Three Stations
“What on earth are you doing here?”
It was Anya Rudikova, Arkady’s neighbor from the apartment across the hall. A leather satchel hung off her shoulder and a camera around her neck.
To Arkady she was the sort of self-dramatizing journalist who was almost as famous as the people she wrote about. Arkady had seen her on television flushing out a covey of the rich and politically connected. She attacked them and wooed them in equal measure.
“Browsing,” Arkady said.
“Do you see anything here that you like?”

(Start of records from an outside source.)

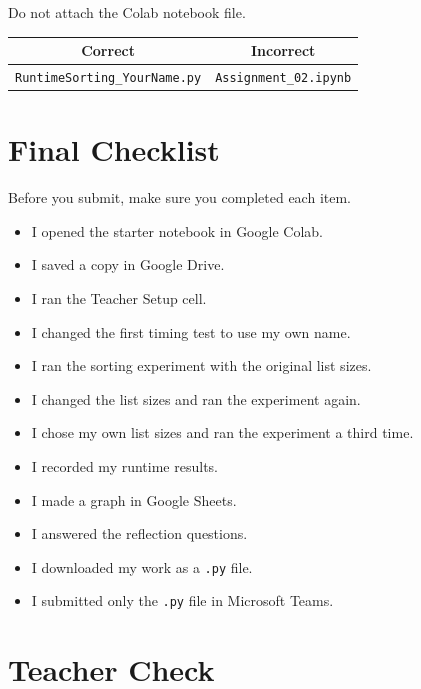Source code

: \documentclass[11pt]{article}
\newcommand{\checkbox}{$\square$}
\begin{document}
\noindent
Do not attach the Colab notebook file.

\begin{center}
\begin{tabular}{|c|c|}
\hline
\textbf{Correct} & \textbf{Incorrect} \\
\hline
\texttt{RuntimeSorting\_YourName.py} & \texttt{Assignment\_02.ipynb} \\
\hline
\end{tabular}
\end{center}

\section*{Final Checklist}

Before you submit, make sure you completed each item.

\begin{itemize}
    \item[\checkbox] I opened the starter notebook in Google Colab.
    \item[\checkbox] I saved a copy in Google Drive.
    \item[\checkbox] I ran the Teacher Setup cell.
    \item[\checkbox] I changed the first timing test to use my own name.
    \item[\checkbox] I ran the sorting experiment with the original list sizes.
    \item[\checkbox] I changed the list sizes and ran the experiment again.
    \item[\checkbox] I chose my own list sizes and ran the experiment a third time.
    \item[\checkbox] I recorded my runtime results.
    \item[\checkbox] I made a graph in Google Sheets.
    \item[\checkbox] I answered the reflection questions.
    \item[\checkbox] I downloaded my work as a \texttt{.py} file.
    \item[\checkbox] I submitted only the \texttt{.py} file in Microsoft Teams.
\end{itemize}

\section*{Teacher Check}
\end{document}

“Something that fits my budget. I’m leaning to the Bugatti. One thousand horsepower. Of course, at top speed, you run out of gas in twelve minutes and in fifteen minutes the tires catch fire. That could be exciting.”
She pointed toward the mezzanine. “I’ve been watching you from up there. You have ‘police’ written all over you.”
“And what are you doing here? I thought you were a serious journalist.”
“I’m a writer. A writer covers all sorts of stories and this is the social event of the year.”
“If you say so.” At least the enforcers of Security were backing off. It also explained why Anya was in a black pantsuit and carried a notebook and pen. She should have brought stilts; she was a head shorter than anyone else.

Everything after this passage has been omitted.